Work instruction: Every single entry should be printed exactly.

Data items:
────
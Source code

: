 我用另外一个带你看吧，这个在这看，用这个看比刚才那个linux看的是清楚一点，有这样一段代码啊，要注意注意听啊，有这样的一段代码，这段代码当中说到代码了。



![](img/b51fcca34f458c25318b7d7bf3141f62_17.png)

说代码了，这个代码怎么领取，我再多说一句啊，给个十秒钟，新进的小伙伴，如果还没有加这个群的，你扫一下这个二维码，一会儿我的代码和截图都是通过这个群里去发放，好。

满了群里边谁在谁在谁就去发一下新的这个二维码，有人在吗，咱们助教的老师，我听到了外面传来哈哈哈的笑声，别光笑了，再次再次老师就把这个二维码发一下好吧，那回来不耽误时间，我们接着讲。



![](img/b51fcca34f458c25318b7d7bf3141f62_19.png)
────
Your solution:
Source code

: 我用另外一个带你看吧，这个在这看，用这个看比刚才那个linux看的是清楚一点，有这样一段代码啊，要注意注意听啊，有这样的一段代码，这段代码当中说到代码了。



![](img/b51fcca34f458c25318b7d7bf3141f62_17.png)

说代码了，这个代码怎么领取，我再多说一句啊，给个十秒钟，新进的小伙伴，如果还没有加这个群的，你扫一下这个二维码，一会儿我的代码和截图都是通过这个群里去发放，好。

满了群里边谁在谁在谁就去发一下新的这个二维码，有人在吗，咱们助教的老师，我听到了外面传来哈哈哈的笑声，别光笑了，再次再次老师就把这个二维码发一下好吧，那回来不耽误时间，我们接着讲。



![](img/b51fcca34f458c25318b7d7bf3141f62_19.png)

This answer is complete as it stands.